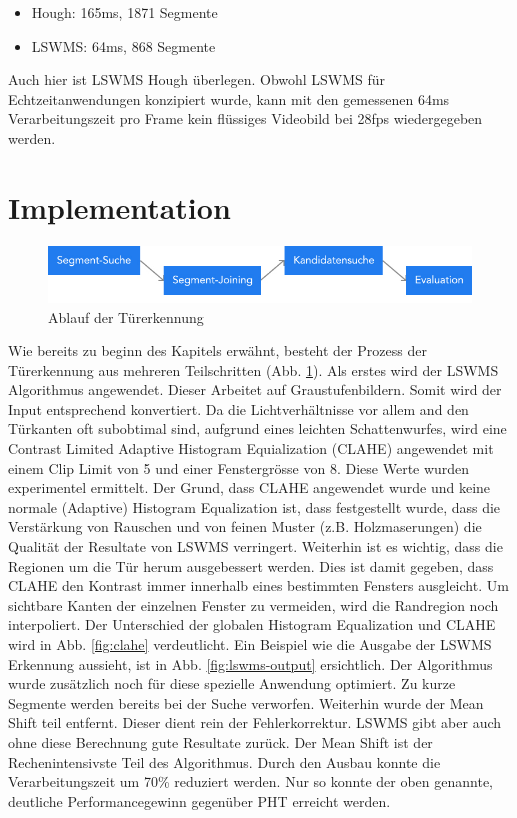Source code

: \begin{itemize}
	\item Hough: 165ms, 1871 Segmente
	\item LSWMS: 64ms, 868 Segmente
\end{itemize}
\noindent
Auch hier ist LSWMS Hough überlegen. Obwohl LSWMS für Echtzeitanwendungen konzipiert wurde, kann mit den gemessenen 64ms Verarbeitungszeit pro Frame kein flüssiges Videobild bei 28fps wiedergegeben werden.

\section{Implementation}

\begin{figure}[!ht]
\centering
\includegraphics[width=\textwidth]{images/door-detection} 
\caption{Ablauf der Türerkennung}
\label{fig:door-detection}
\end{figure}
\noindent
Wie bereits zu beginn des Kapitels erwähnt, besteht der Prozess der Türerkennung aus mehreren Teilschritten (Abb. \ref{fig:door-detection}). Als erstes wird der LSWMS Algorithmus angewendet. Dieser Arbeitet auf Graustufenbildern. Somit wird der Input entsprechend konvertiert. Da die Lichtverhältnisse vor allem and den Türkanten oft subobtimal sind, aufgrund eines leichten Schattenwurfes, wird eine Contrast Limited Adaptive Histogram Equialization (CLAHE) angewendet mit einem Clip Limit von 5 und einer Fenstergrösse von 8. Diese Werte wurden experimentel ermittelt. Der Grund, dass CLAHE angewendet wurde und keine normale (Adaptive) Histogram Equalization ist, dass festgestellt wurde, dass die Verstärkung von Rauschen und von feinen Muster (z.B. Holzmaserungen) die Qualität der Resultate von LSWMS verringert. Weiterhin ist es wichtig, dass die Regionen um die Tür herum ausgebessert werden. Dies ist damit gegeben, dass CLAHE den Kontrast immer innerhalb eines bestimmten Fensters ausgleicht. Um sichtbare Kanten der einzelnen Fenster zu vermeiden, wird die Randregion noch interpoliert. Der Unterschied der globalen Histogram Equalization und CLAHE wird in Abb. \ref{fig:clahe} verdeutlicht. Ein Beispiel wie die Ausgabe der LSWMS Erkennung aussieht, ist in Abb. \ref{fig:lswms-output} ersichtlich. Der Algorithmus wurde zusätzlich noch für diese spezielle Anwendung optimiert. Zu kurze Segmente werden bereits bei der Suche verworfen. Weiterhin wurde der Mean Shift teil entfernt. Dieser dient rein der Fehlerkorrektur. LSWMS gibt aber auch ohne diese Berechnung gute Resultate zurück. Der Mean Shift ist der Rechenintensivste Teil des Algorithmus. Durch den Ausbau konnte die Verarbeitungszeit um 70\% reduziert werden. Nur so konnte der oben genannte, deutliche Performancegewinn gegenüber PHT erreicht werden.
══════════════════════════════
### What to do
What is needed is one number, the count of lines in the listing above that contain the word "Hough".

### Answer box
2